TASK PROMPT | Examine the material below and count the lines that hold the word "distributed". Report only the number.

┌────────

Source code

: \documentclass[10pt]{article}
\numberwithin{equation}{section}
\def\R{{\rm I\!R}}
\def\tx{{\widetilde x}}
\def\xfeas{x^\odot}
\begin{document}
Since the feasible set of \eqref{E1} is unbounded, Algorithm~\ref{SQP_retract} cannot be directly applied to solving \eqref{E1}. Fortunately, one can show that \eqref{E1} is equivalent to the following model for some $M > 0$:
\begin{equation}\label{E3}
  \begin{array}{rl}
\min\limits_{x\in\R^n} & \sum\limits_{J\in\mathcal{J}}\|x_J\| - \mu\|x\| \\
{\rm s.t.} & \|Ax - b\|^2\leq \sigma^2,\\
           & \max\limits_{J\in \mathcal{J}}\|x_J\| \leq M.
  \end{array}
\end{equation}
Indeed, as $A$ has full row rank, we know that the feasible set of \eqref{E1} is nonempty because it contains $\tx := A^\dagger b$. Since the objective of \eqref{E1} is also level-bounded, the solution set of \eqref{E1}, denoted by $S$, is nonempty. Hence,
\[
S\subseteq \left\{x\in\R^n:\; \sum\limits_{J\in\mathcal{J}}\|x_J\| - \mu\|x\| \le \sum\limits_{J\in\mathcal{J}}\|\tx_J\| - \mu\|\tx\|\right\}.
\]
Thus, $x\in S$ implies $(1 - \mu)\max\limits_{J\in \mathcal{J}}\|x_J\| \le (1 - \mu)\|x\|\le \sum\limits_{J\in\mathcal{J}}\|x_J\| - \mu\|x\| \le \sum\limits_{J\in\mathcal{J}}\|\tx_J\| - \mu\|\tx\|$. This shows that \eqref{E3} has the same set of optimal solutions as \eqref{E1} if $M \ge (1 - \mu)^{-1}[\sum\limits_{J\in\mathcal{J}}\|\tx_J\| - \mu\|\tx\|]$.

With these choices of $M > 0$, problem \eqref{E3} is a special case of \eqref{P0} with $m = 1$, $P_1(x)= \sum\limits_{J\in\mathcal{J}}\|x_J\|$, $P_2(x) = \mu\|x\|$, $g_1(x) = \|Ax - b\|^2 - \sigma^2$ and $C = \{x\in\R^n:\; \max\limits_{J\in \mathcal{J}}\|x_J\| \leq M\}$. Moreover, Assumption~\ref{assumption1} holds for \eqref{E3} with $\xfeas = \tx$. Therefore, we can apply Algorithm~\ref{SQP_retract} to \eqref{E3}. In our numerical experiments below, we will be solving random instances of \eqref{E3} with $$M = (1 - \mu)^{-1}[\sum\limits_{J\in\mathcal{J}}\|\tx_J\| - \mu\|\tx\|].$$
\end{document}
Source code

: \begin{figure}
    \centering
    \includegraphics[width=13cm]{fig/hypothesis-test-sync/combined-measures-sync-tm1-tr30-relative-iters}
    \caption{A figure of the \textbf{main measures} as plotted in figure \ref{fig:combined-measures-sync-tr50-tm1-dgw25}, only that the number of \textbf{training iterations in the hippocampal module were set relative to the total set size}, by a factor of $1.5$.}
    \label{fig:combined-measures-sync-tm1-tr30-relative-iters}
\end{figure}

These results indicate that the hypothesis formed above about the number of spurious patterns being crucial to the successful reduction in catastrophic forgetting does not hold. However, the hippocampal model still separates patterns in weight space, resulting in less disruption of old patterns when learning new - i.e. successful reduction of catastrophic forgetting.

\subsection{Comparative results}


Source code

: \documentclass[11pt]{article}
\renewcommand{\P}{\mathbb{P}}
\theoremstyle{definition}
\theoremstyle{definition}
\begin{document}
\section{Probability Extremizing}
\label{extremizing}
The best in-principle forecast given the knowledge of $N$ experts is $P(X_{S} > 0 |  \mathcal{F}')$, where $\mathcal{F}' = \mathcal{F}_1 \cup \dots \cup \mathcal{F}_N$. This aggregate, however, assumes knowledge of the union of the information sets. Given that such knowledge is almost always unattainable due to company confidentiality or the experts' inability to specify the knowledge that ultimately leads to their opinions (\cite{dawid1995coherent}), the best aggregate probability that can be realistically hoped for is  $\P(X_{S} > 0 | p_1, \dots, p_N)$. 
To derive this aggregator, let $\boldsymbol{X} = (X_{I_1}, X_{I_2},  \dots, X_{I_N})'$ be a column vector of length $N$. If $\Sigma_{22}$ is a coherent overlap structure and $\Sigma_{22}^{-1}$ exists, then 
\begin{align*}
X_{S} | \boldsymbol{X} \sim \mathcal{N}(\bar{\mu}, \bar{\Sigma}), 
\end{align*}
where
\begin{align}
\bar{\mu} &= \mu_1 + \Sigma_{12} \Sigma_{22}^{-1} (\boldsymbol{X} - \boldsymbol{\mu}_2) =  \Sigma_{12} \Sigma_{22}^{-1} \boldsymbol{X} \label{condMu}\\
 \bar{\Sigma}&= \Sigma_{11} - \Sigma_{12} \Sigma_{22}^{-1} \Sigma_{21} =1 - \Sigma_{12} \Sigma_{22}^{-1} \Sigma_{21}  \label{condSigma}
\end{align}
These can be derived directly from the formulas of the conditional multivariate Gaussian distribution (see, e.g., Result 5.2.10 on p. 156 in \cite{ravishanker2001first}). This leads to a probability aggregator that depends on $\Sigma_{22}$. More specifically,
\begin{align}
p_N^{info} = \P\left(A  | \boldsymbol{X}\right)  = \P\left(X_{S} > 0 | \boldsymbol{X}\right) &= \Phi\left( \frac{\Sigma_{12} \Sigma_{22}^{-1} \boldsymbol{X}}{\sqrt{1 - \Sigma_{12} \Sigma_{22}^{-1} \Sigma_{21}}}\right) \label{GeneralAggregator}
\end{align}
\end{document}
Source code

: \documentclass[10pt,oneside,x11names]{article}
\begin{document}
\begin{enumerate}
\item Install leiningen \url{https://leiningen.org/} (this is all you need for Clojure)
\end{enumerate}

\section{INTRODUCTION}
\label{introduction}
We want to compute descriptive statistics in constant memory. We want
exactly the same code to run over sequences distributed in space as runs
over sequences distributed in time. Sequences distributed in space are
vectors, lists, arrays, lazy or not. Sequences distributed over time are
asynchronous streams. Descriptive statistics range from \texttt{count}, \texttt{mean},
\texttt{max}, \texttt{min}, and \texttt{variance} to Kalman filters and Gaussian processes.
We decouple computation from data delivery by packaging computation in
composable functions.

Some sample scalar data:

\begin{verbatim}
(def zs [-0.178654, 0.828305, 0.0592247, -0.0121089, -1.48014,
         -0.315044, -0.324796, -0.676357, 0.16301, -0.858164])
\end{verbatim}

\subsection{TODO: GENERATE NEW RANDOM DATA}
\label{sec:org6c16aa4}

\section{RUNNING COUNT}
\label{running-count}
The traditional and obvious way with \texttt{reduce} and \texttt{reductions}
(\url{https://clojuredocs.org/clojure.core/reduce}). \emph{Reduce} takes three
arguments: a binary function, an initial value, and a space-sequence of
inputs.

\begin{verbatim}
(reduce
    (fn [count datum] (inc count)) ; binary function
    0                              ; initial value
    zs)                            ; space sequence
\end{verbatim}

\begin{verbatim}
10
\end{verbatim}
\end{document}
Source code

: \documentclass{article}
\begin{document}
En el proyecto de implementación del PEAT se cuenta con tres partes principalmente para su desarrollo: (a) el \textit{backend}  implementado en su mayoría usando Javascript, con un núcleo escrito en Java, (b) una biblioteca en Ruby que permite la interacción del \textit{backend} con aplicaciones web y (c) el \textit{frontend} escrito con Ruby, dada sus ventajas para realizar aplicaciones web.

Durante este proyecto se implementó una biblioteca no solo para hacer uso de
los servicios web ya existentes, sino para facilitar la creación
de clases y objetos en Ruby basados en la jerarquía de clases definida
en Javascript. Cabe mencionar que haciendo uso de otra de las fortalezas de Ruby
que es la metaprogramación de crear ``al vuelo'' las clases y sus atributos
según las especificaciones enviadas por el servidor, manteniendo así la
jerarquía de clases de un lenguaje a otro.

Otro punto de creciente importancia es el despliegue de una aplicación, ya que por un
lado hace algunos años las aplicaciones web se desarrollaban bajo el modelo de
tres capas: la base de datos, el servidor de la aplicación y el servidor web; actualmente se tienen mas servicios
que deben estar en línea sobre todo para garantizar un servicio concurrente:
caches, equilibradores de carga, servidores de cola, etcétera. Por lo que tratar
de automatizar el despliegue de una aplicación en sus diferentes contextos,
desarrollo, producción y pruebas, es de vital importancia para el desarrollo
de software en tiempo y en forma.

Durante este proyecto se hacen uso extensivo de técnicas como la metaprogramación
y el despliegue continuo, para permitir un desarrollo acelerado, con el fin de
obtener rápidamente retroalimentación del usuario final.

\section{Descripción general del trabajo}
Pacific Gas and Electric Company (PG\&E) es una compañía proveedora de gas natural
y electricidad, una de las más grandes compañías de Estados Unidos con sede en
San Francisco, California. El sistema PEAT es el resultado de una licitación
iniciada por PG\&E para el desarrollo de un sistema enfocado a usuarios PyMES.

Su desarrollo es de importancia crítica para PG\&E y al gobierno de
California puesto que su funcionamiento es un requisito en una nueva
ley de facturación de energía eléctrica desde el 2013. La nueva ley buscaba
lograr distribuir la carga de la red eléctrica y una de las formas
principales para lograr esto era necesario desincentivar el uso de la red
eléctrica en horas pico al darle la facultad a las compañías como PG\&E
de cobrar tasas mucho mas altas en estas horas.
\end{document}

└────────

ANSWER SECTION | 3